* _Data supplied_

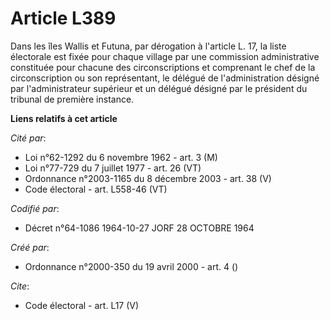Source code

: # Article L389

Dans les îles Wallis et Futuna, par dérogation à l'article L. 17, la liste électorale est fixée pour chaque village par une
commission administrative constituée pour chacune des circonscriptions et comprenant le chef de la circonscription ou son
représentant, le délégué de l'administration désigné par l'administrateur supérieur et un délégué désigné par le président du
tribunal de première instance.

**Liens relatifs à cet article**

_Cité par_:

  - Loi n°62-1292 du 6 novembre 1962 - art. 3 (M)
  - Loi n°77-729 du 7 juillet 1977 - art. 26 (VT)
  - Ordonnance n°2003-1165 du 8 décembre 2003 - art. 38 (V)
  - Code électoral - art. L558-46 (VT)

_Codifié par_:

  - Décret n°64-1086 1964-10-27 JORF 28 OCTOBRE 1964

_Créé par_:

  - Ordonnance n°2000-350 du 19 avril 2000 - art. 4 ()

_Cite_:

  - Code électoral - art. L17 (V)
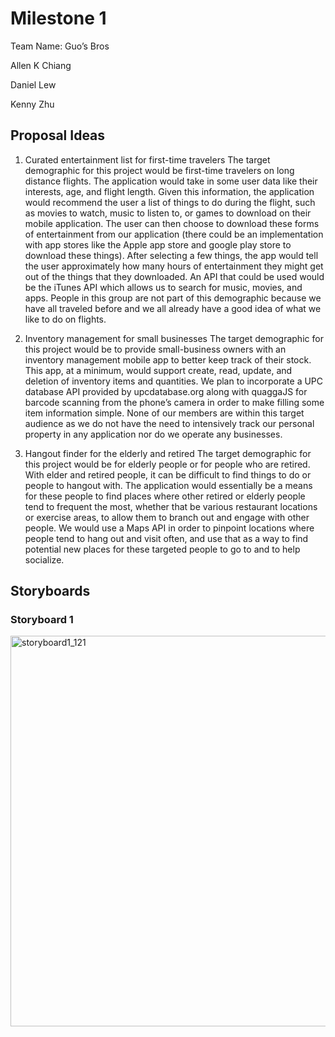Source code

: # Milestone 1

Team Name: Guo’s Bros

Allen K Chiang

Daniel Lew

Kenny Zhu

## Proposal Ideas

1. Curated entertainment list for first-time travelers
The target demographic for this project would be first-time travelers on long distance flights. The application would take in some user data like their interests, age, and flight length. Given this information, the application would recommend the user a list of things to do during the flight, such as movies to watch, music to listen to, or games to download on their mobile application. The user can then choose to download these forms of entertainment from our application (there could be an implementation with app stores like the Apple app store and google play store to download these things). After selecting a few things, the app would tell the user approximately how many hours of entertainment they might get out of the things that they downloaded. An API that could be used would be the iTunes API which allows us to search for music, movies, and apps. People in this group are not part of this demographic because we have all traveled before and we all already have a good idea of what we like to do on flights. 

2. Inventory management for small businesses
The target demographic for this project would be to provide small-business owners with an inventory management mobile app to better keep track of their stock. This app, at a minimum, would support create, read, update, and deletion of inventory items and quantities. We plan to incorporate a UPC database API provided by upcdatabase.org along with quaggaJS for barcode scanning from the phone’s camera in order to make filling some item information simple. None of our members are within this target audience as we do not have the need to intensively track our personal property in any application nor do we operate any businesses.

3. Hangout finder for the elderly and retired
The target demographic for this project would be for elderly people or for people who are retired. With elder and retired people, it can be difficult to find things to do or people to hangout with. The application would essentially be a means for these people to find places where other retired or elderly people tend to frequent the most, whether that be various restaurant locations or exercise areas, to allow them to branch out and engage with other people. We would use a Maps API in order to pinpoint locations where people tend to hang out and visit often, and use that as a way to find potential new places for these targeted people to go to and to help socialize. 

## Storyboards

### Storyboard 1
<img width="625" alt="storyboard1_121" src="https://user-images.githubusercontent.com/46572829/56525856-6d51e600-6500-11e9-8623-175c01bf2a7c.png">

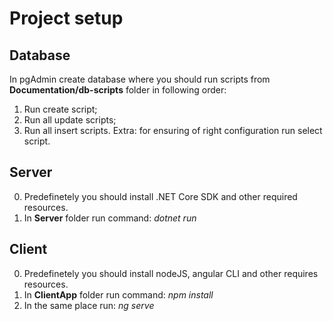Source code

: # Project setup

## Database
In pgAdmin create database where you should run scripts from **Documentation/db-scripts** folder in following order:
1) Run create script;
2) Run all update scripts;
3) Run all insert scripts.
Extra: for ensuring of right configuration run select script.

## Server
0) Predefinetely you should install .NET Core SDK and other required resources.
1) In **Server** folder run command: _dotnet run_

## Client
0) Predefinetely you should install nodeJS, angular CLI and other requires resources.
1) In **ClientApp** folder run command: _npm install_
2) In the same place run: _ng serve_




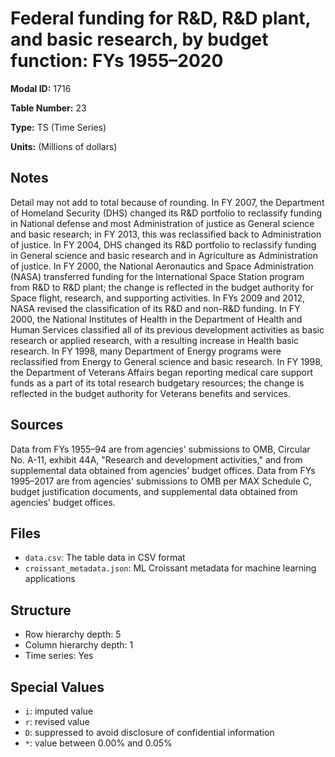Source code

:# Federal funding for R&D, R&D plant, and basic research, by budget function: FYs 1955–2020

**Modal ID:** 1716

**Table Number:** 23

**Type:** TS (Time Series)

**Units:** (Millions of dollars)

## Notes

Detail may not add to total because of rounding. In FY 2007, the Department of Homeland Security (DHS) changed its R&D portfolio to reclassify funding in National defense and most Administration of justice as General science and basic research; in FY 2013, this was reclassified back to Administration of justice. In FY 2004, DHS changed its R&D portfolio to reclassify funding in General science and basic research and in Agriculture as Administration of justice. In FY 2000, the National Aeronautics and Space Administration (NASA) transferred funding for the International Space Station program from R&D to R&D plant; the change is reflected in the budget authority for Space flight, research, and supporting activities. In FYs 2009 and 2012, NASA revised the classification of its R&D and non-R&D funding. In FY 2000, the National Institutes of Health in the Department of Health and Human Services classified all of its previous development activities as basic research or applied research, with a resulting increase in Health basic research. In FY 1998, many Department of Energy programs were reclassified from Energy to General science and basic research. In FY 1998, the Department of Veterans Affairs began reporting medical care support funds as a part of its total research budgetary resources; the change is reflected in the budget authority for Veterans benefits and services.

## Sources

Data from FYs 1955–94 are from agencies' submissions to OMB, Circular No. A-11, exhibit 44A, "Research and development activities," and from supplemental data obtained from agencies' budget offices. Data from FYs 1995–2017 are from agencies' submissions to OMB per MAX Schedule C, budget justification documents, and supplemental data obtained from agencies' budget offices.

## Files

- `data.csv`: The table data in CSV format
- `croissant_metadata.json`: ML Croissant metadata for machine learning applications

## Structure

- Row hierarchy depth: 5
- Column hierarchy depth: 1
- Time series: Yes

## Special Values

- `i`: imputed value
- `r`: revised value
- `D`: suppressed to avoid disclosure of confidential information
- `*`: value between 0.00% and 0.05%
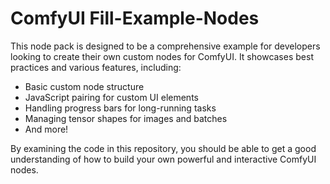 # ComfyUI Fill-Example-Nodes

This node pack is designed to be a comprehensive example for developers looking to create their own custom nodes for ComfyUI. It showcases best practices and various features, including:

- Basic custom node structure
- JavaScript pairing for custom UI elements
- Handling progress bars for long-running tasks
- Managing tensor shapes for images and batches
- And more!

By examining the code in this repository, you should be able to get a good understanding of how to build your own powerful and interactive ComfyUI nodes.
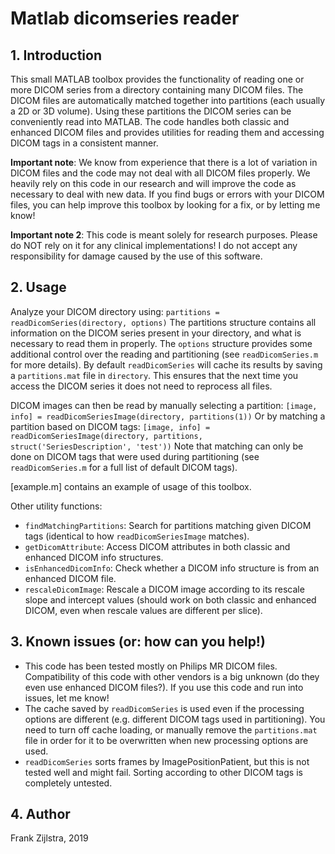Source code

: # Matlab dicomseries reader
## 1. Introduction
This small MATLAB toolbox provides the functionality of reading one or more DICOM series from a directory containing many DICOM files. The DICOM files are automatically matched together into partitions (each usually a 2D or 3D volume). Using these partitions the DICOM series can be conveniently read into MATLAB. The code handles both classic and enhanced DICOM files and provides utilities for reading them and accessing DICOM tags in a consistent manner.

**Important note**: We know from experience that there is a lot of variation in DICOM files and the code may not deal with all DICOM files properly. We heavily rely on this code in our research and will improve the code as necessary to deal with new data. If you find bugs or errors with your DICOM files, you can help improve this toolbox by looking for a fix, or by letting me know!

**Important note 2**: This code is meant solely for research purposes. Please do NOT rely on it for any clinical implementations! I do not accept any responsibility for damage caused by the use of this software.

## 2. Usage
Analyze your DICOM directory using:
`partitions = readDicomSeries(directory, options)`
The partitions structure contains all information on the DICOM series present in your directory, and what is necessary to read them in properly. The `options` structure provides some additional control over the reading and partitioning (see `readDicomSeries.m` for more details). By default `readDicomSeries` will cache its results by saving a `partitions.mat` file in `directory`. This ensures that the next time you access the DICOM series it does not need to reprocess all files.

DICOM images can then be read by manually selecting a partition:
`[image, info] = readDicomSeriesImage(directory, partitions(1))`
Or by matching a partition based on DICOM tags:
`[image, info] = readDicomSeriesImage(directory, partitions, struct('SeriesDescription', 'test'))`
Note that matching can only be done on DICOM tags that were used during partitioning (see `readDicomSeries.m` for a full list of default DICOM tags).

[example.m] contains an example of usage of this toolbox.

Other utility functions:
* `findMatchingPartitions`: Search for partitions matching given DICOM tags (identical to how `readDicomSeriesImage` matches).
* `getDicomAttribute`: Access DICOM attributes in both classic and enhanced DICOM info structures.
* `isEnhancedDicomInfo`: Check whether a DICOM info structure is from an enhanced DICOM file.
* `rescaleDicomImage`: Rescale a DICOM image according to its rescale slope and intercept values (should work on both classic and enhanced DICOM, even when rescale values are different per slice).

## 3. Known issues (or: how can you help!)
* This code has been tested mostly on Philips MR DICOM files. Compatibility of this code with other vendors is a big unknown (do they even use enhanced DICOM files?). If you use this code and run into issues, let me know!
* The cache saved by `readDicomSeries` is used even if the processing options are different (e.g. different DICOM tags used in partitioning). You need to turn off cache loading, or manually remove the `partitions.mat` file in order for it to be overwritten when new processing options are used.
* `readDicomSeries` sorts frames by ImagePositionPatient, but this is not tested well and might fail. Sorting according to other DICOM tags is completely untested.

## 4. Author
Frank Zijlstra, 2019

* _Your goal_
In the data above, retype exactly and only the lines between the one holding "Matlab dicomseries reader" and the one holding "This small MATLAB", inclusive.

* _Response to this exercise_
: # Matlab dicomseries reader
## 1. Introduction
This small MATLAB toolbox provides the functionality of reading one or more DICOM series from a directory containing many DICOM files. The DICOM files are automatically matched together into partitions (each usually a 2D or 3D volume). Using these partitions the DICOM series can be conveniently read into MATLAB. The code handles both classic and enhanced DICOM files and provides utilities for reading them and accessing DICOM tags in a consistent manner.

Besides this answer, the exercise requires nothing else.